Work item: Restate word for word the lines of the records below, starting at the line that contains "- **A) 0** would" and ending at the line that contains "- **C) Asymmetric** ciphers", with both of those lines included and nothing else.
Start of Material for the task
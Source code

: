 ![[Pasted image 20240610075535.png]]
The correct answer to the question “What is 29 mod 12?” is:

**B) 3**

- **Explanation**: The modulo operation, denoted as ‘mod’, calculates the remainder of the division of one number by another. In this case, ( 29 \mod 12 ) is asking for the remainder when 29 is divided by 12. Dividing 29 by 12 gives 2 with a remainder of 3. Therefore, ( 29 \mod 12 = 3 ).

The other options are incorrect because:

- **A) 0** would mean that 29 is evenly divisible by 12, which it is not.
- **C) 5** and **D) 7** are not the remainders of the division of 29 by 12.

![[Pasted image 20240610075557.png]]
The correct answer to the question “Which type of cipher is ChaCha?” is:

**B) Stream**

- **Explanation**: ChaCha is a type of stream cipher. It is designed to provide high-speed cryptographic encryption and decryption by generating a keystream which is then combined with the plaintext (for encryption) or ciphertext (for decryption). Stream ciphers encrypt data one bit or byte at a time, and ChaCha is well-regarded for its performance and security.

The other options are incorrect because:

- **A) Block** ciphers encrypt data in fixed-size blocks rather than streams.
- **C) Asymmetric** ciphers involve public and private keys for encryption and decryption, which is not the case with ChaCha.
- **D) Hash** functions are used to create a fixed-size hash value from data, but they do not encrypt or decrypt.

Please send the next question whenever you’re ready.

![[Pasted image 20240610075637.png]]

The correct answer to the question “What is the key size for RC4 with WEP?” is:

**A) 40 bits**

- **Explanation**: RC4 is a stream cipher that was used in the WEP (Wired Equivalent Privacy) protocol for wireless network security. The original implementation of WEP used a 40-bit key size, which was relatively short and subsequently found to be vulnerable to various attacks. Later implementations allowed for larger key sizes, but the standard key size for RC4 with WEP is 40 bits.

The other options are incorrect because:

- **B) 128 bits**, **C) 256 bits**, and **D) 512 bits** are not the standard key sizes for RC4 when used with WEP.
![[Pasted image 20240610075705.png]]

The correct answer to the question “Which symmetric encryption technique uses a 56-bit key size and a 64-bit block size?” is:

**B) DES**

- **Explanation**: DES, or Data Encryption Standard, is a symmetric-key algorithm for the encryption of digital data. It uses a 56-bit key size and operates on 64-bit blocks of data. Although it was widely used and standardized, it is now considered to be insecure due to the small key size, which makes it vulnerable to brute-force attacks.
End of Material for the task
Response to the task:
- **A) 0** would mean that 29 is evenly divisible by 12, which it is not.
- **C) 5** and **D) 7** are not the remainders of the division of 29 by 12.

![[Pasted image 20240610075557.png]]
The correct answer to the question “Which type of cipher is ChaCha?” is:

**B) Stream**

- **Explanation**: ChaCha is a type of stream cipher. It is designed to provide high-speed cryptographic encryption and decryption by generating a keystream which is then combined with the plaintext (for encryption) or ciphertext (for decryption). Stream ciphers encrypt data one bit or byte at a time, and ChaCha is well-regarded for its performance and security.

The other options are incorrect because:

- **A) Block** ciphers encrypt data in fixed-size blocks rather than streams.
- **C) Asymmetric** ciphers involve public and private keys for encryption and decryption, which is not the case with ChaCha.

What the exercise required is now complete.